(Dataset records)
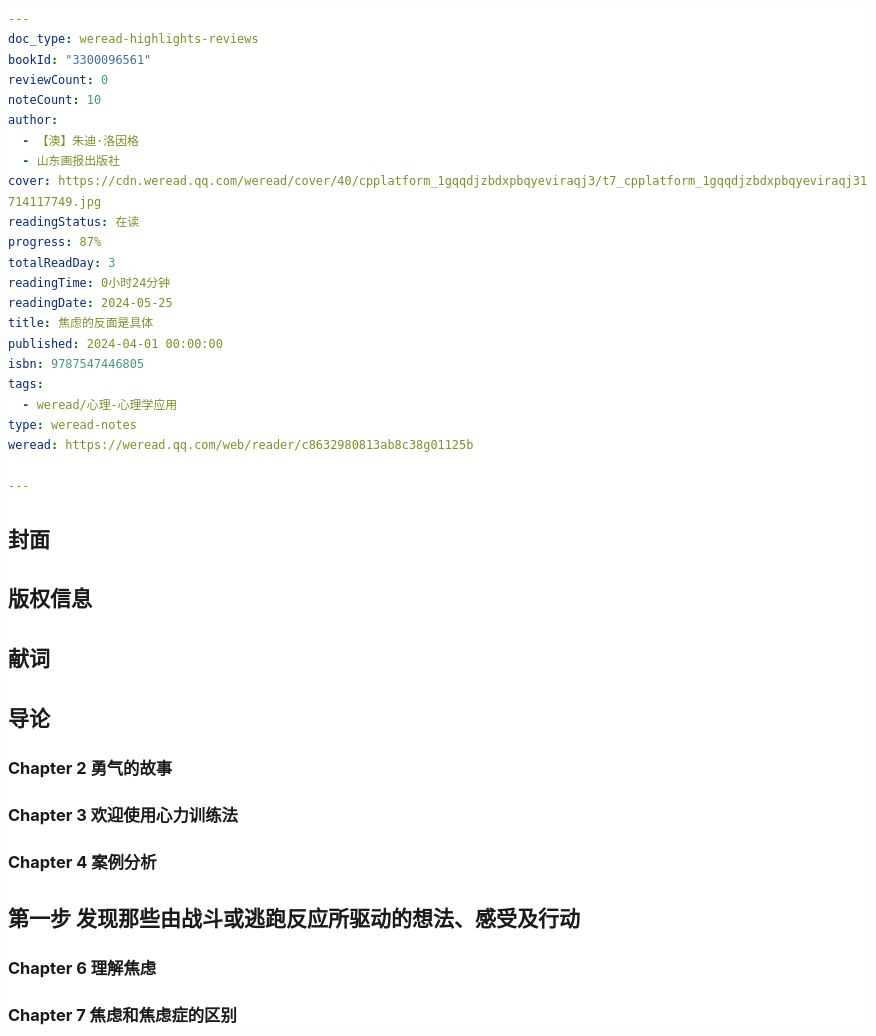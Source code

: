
 ```yaml
---
doc_type: weread-highlights-reviews
bookId: "3300096561"
reviewCount: 0
noteCount: 10
author:
  - 【澳】朱迪·洛因格
  - 山东画报出版社
cover: https://cdn.weread.qq.com/weread/cover/40/cpplatform_1gqqdjzbdxpbqyeviraqj3/t7_cpplatform_1gqqdjzbdxpbqyeviraqj31714117749.jpg
readingStatus: 在读
progress: 87%
totalReadDay: 3
readingTime: 0小时24分钟
readingDate: 2024-05-25
title: 焦虑的反面是具体
published: 2024-04-01 00:00:00
isbn: 9787547446805
tags:
  - weread/心理-心理学应用
type: weread-notes
weread: https://weread.qq.com/web/reader/c8632980813ab8c38g01125b

---
```



## 封面

## 版权信息

## 献词

## 导论

### Chapter 2 勇气的故事

### Chapter 3 欢迎使用心力训练法

### Chapter 4 案例分析

## 第一步 发现那些由战斗或逃跑反应所驱动的想法、感受及行动

### Chapter 6 理解焦虑

### Chapter 7 焦虑和焦虑症的区别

• [What you will do] Copy out the entries verbatim, but skip every picture.

• [Response area]
Source code

:
 ```yaml
---
doc_type: weread-highlights-reviews
bookId: "3300096561"
reviewCount: 0
noteCount: 10
author:
  - 【澳】朱迪·洛因格
  - 山东画报出版社
cover: https://cdn.weread.qq.com/weread/cover/40/cpplatform_1gqqdjzbdxpbqyeviraqj3/t7_cpplatform_1gqqdjzbdxpbqyeviraqj31714117749.jpg
readingStatus: 在读
progress: 87%
totalReadDay: 3
readingTime: 0小时24分钟
readingDate: 2024-05-25
title: 焦虑的反面是具体
published: 2024-04-01 00:00:00
isbn: 9787547446805
tags:
  - weread/心理-心理学应用
type: weread-notes
weread: https://weread.qq.com/web/reader/c8632980813ab8c38g01125b

---
```



## 封面

## 版权信息

## 献词

## 导论

### Chapter 2 勇气的故事

### Chapter 3 欢迎使用心力训练法

### Chapter 4 案例分析

## 第一步 发现那些由战斗或逃跑反应所驱动的想法、感受及行动

### Chapter 6 理解焦虑

### Chapter 7 焦虑和焦虑症的区别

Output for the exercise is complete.